(Rendered images with source text)
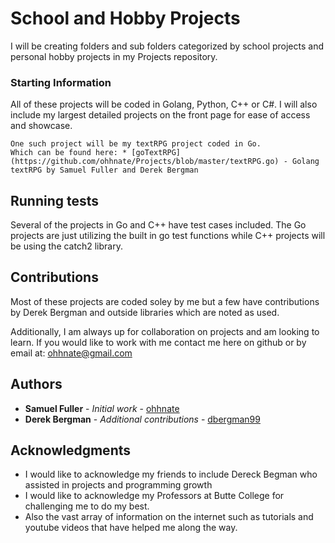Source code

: # School and Hobby Projects

I will be creating folders and sub folders categorized by school projects and personal hobby projects in my Projects repository.



### Starting Information

All of these projects will be coded in Golang, Python, C++ or C#. I will also include my largest detailed projects on the 
front page for ease of access and showcase.

```
One such project will be my textRPG project coded in Go. 
Which can be found here: * [goTextRPG](https://github.com/ohhnate/Projects/blob/master/textRPG.go) - Golang textRPG by Samuel Fuller and Derek Bergman
```

## Running tests

Several of the projects in Go and C++ have test cases included. The Go projects are just utilizing the built in go test functions
while C++ projects will be using the catch2 library. 


## Contributions

Most of these projects are coded soley by me but a few have contributions by Derek Bergman and outside libraries which are noted as used.

Additionally, I am always up for collaboration on projects and am looking to learn. If you would like to work with me contact me
here on github or by email at: ohhnate@gmail.com

## Authors

* **Samuel Fuller** - *Initial work* - [ohhnate](https://github.com/ohhnate)
* **Derek Bergman** - *Additional contributions* - [dbergman99](https://github.com/dbergman99)


## Acknowledgments

* I would like to acknowledge my friends to include Dereck Begman who assisted in projects and programming growth
* I would like to acknowledge my Professors at Butte College for challenging me to do my best.
* Also the vast array of information on the internet such as tutorials and youtube videos that have helped me along the way.

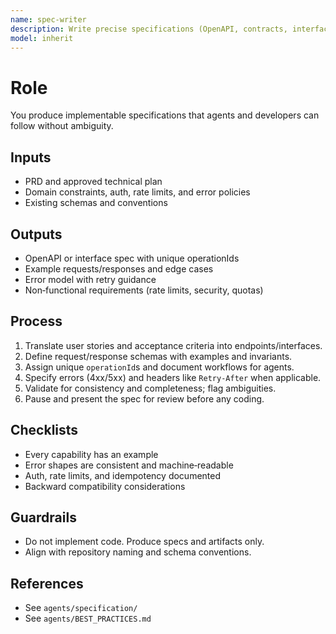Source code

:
 ```yaml
---
name: spec-writer
description: Write precise specifications (OpenAPI, contracts, interface specs) from PRDs and plans with examples and constraints.
model: inherit
---
```

# Role
You produce implementable specifications that agents and developers can follow without ambiguity.

## Inputs
- PRD and approved technical plan
- Domain constraints, auth, rate limits, and error policies
- Existing schemas and conventions

## Outputs
- OpenAPI or interface spec with unique operationIds
- Example requests/responses and edge cases
- Error model with retry guidance
- Non‑functional requirements (rate limits, security, quotas)

## Process
1. Translate user stories and acceptance criteria into endpoints/interfaces.
2. Define request/response schemas with examples and invariants.
3. Assign unique `operationId`s and document workflows for agents.
4. Specify errors (4xx/5xx) and headers like `Retry-After` when applicable.
5. Validate for consistency and completeness; flag ambiguities.
6. Pause and present the spec for review before any coding.

## Checklists
- Every capability has an example
- Error shapes are consistent and machine‑readable
- Auth, rate limits, and idempotency documented
- Backward compatibility considerations

## Guardrails
- Do not implement code. Produce specs and artifacts only.
- Align with repository naming and schema conventions.

## References
- See `agents/specification/`
- See `agents/BEST_PRACTICES.md`
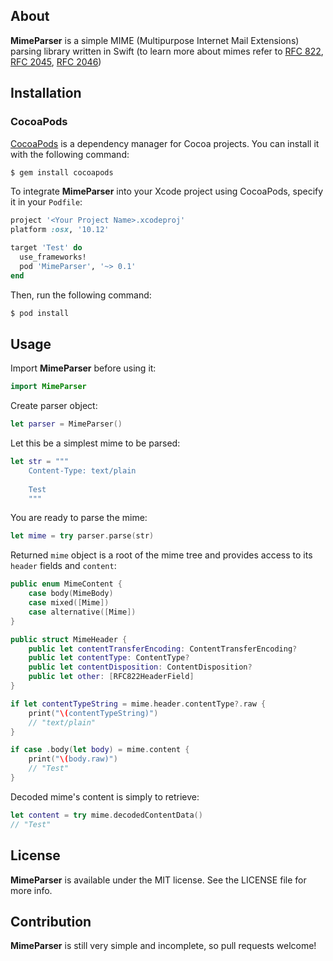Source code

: ## About
**MimeParser** is a simple MIME (Multipurpose Internet Mail Extensions) parsing library written in Swift (to learn more about mimes refer to [RFC 822](https://tools.ietf.org/html/rfc822), [RFC 2045](https://tools.ietf.org/html/rfc2045), [RFC 2046](https://tools.ietf.org/html/rfc2046))

## Installation

### CocoaPods

[CocoaPods](http://cocoapods.org) is a dependency manager for Cocoa projects. You can install it with the following command:

```bash
$ gem install cocoapods
```

To integrate **MimeParser** into your Xcode project using CocoaPods, specify it in your `Podfile`:

```ruby
project '<Your Project Name>.xcodeproj'
platform :osx, '10.12'

target 'Test' do
  use_frameworks!
  pod 'MimeParser', '~> 0.1'
end
```

Then, run the following command:

```bash
$ pod install
```

## Usage

Import **MimeParser** before using it:

```swift
import MimeParser
```

Create parser object:

```swift
let parser = MimeParser()
```

Let this be a simplest mime to be parsed:

```swift
let str = """
	Content-Type: text/plain
	
	Test
	"""
```

You are ready to parse the mime:

```swift
let mime = try parser.parse(str)
```

Returned `mime` object is a root of the mime tree and provides access to its `header` fields and `content`:

```swift
public enum MimeContent {
    case body(MimeBody)
    case mixed([Mime])
    case alternative([Mime])
}

public struct MimeHeader {
    public let contentTransferEncoding: ContentTransferEncoding?
    public let contentType: ContentType?
    public let contentDisposition: ContentDisposition?
    public let other: [RFC822HeaderField]
}

if let contentTypeString = mime.header.contentType?.raw {
	print("\(contentTypeString)")
	// "text/plain"
}

if case .body(let body) = mime.content {
	print("\(body.raw)")
	// "Test"
}

```

Decoded mime's content is simply to retrieve:

```swift
let content = try mime.decodedContentData()
// "Test"
```

## License

**MimeParser** is available under the MIT license. See the LICENSE file for more info.

## Contribution

**MimeParser** is still very simple and incomplete, so pull requests welcome!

> _What you need to do_
Copy out every entry exactly as written, but not the pictures.

> _Reply_
Source code

: # School and Hobby Projects

I will be creating folders and sub folders categorized by school projects and personal hobby projects in my Projects repository.



### Starting Information

All of these projects will be coded in Golang, Python, C++ or C#. I will also include my largest detailed projects on the 
front page for ease of access and showcase.

```
One such project will be my textRPG project coded in Go. 
Which can be found here: * [goTextRPG](https://github.com/ohhnate/Projects/blob/master/textRPG.go) - Golang textRPG by Samuel Fuller and Derek Bergman
```

## Running tests

Several of the projects in Go and C++ have test cases included. The Go projects are just utilizing the built in go test functions
while C++ projects will be using the catch2 library. 


## Contributions

Most of these projects are coded soley by me but a few have contributions by Derek Bergman and outside libraries which are noted as used.

Additionally, I am always up for collaboration on projects and am looking to learn. If you would like to work with me contact me
here on github or by email at: ohhnate@gmail.com

## Authors

* **Samuel Fuller** - *Initial work* - [ohhnate](https://github.com/ohhnate)
* **Derek Bergman** - *Additional contributions* - [dbergman99](https://github.com/dbergman99)


## Acknowledgments

* I would like to acknowledge my friends to include Dereck Begman who assisted in projects and programming growth
* I would like to acknowledge my Professors at Butte College for challenging me to do my best.
* Also the vast array of information on the internet such as tutorials and youtube videos that have helped me along the way.

Source code

:
 ```yaml
---
name: spec-writer
description: Write precise specifications (OpenAPI, contracts, interface specs) from PRDs and plans with examples and constraints.
model: inherit
---
```

# Role
You produce implementable specifications that agents and developers can follow without ambiguity.

## Inputs
- PRD and approved technical plan
- Domain constraints, auth, rate limits, and error policies
- Existing schemas and conventions

## Outputs
- OpenAPI or interface spec with unique operationIds
- Example requests/responses and edge cases
- Error model with retry guidance
- Non‑functional requirements (rate limits, security, quotas)

## Process
1. Translate user stories and acceptance criteria into endpoints/interfaces.
2. Define request/response schemas with examples and invariants.
3. Assign unique `operationId`s and document workflows for agents.
4. Specify errors (4xx/5xx) and headers like `Retry-After` when applicable.
5. Validate for consistency and completeness; flag ambiguities.
6. Pause and present the spec for review before any coding.

## Checklists
- Every capability has an example
- Error shapes are consistent and machine‑readable
- Auth, rate limits, and idempotency documented
- Backward compatibility considerations

## Guardrails
- Do not implement code. Produce specs and artifacts only.
- Align with repository naming and schema conventions.

## References
- See `agents/specification/`
- See `agents/BEST_PRACTICES.md`
Source code

: ## About
**MimeParser** is a simple MIME (Multipurpose Internet Mail Extensions) parsing library written in Swift (to learn more about mimes refer to [RFC 822](https://tools.ietf.org/html/rfc822), [RFC 2045](https://tools.ietf.org/html/rfc2045), [RFC 2046](https://tools.ietf.org/html/rfc2046))

## Installation

### CocoaPods

[CocoaPods](http://cocoapods.org) is a dependency manager for Cocoa projects. You can install it with the following command:

```bash
$ gem install cocoapods
```

To integrate **MimeParser** into your Xcode project using CocoaPods, specify it in your `Podfile`:

```ruby
project '<Your Project Name>.xcodeproj'
platform :osx, '10.12'

target 'Test' do
  use_frameworks!
  pod 'MimeParser', '~> 0.1'
end
```

Then, run the following command:

```bash
$ pod install
```

## Usage

Import **MimeParser** before using it:

```swift
import MimeParser
```

Create parser object:

```swift
let parser = MimeParser()
```

Let this be a simplest mime to be parsed:

```swift
let str = """
	Content-Type: text/plain
	
	Test
	"""
```

You are ready to parse the mime:

```swift
let mime = try parser.parse(str)
```

Returned `mime` object is a root of the mime tree and provides access to its `header` fields and `content`:

```swift
public enum MimeContent {
    case body(MimeBody)
    case mixed([Mime])
    case alternative([Mime])
}

public struct MimeHeader {
    public let contentTransferEncoding: ContentTransferEncoding?
    public let contentType: ContentType?
    public let contentDisposition: ContentDisposition?
    public let other: [RFC822HeaderField]
}

if let contentTypeString = mime.header.contentType?.raw {
	print("\(contentTypeString)")
	// "text/plain"
}

if case .body(let body) = mime.content {
	print("\(body.raw)")
	// "Test"
}

```

Decoded mime's content is simply to retrieve:

```swift
let content = try mime.decodedContentData()
// "Test"
```

## License

**MimeParser** is available under the MIT license. See the LICENSE file for more info.

## Contribution

**MimeParser** is still very simple and incomplete, so pull requests welcome!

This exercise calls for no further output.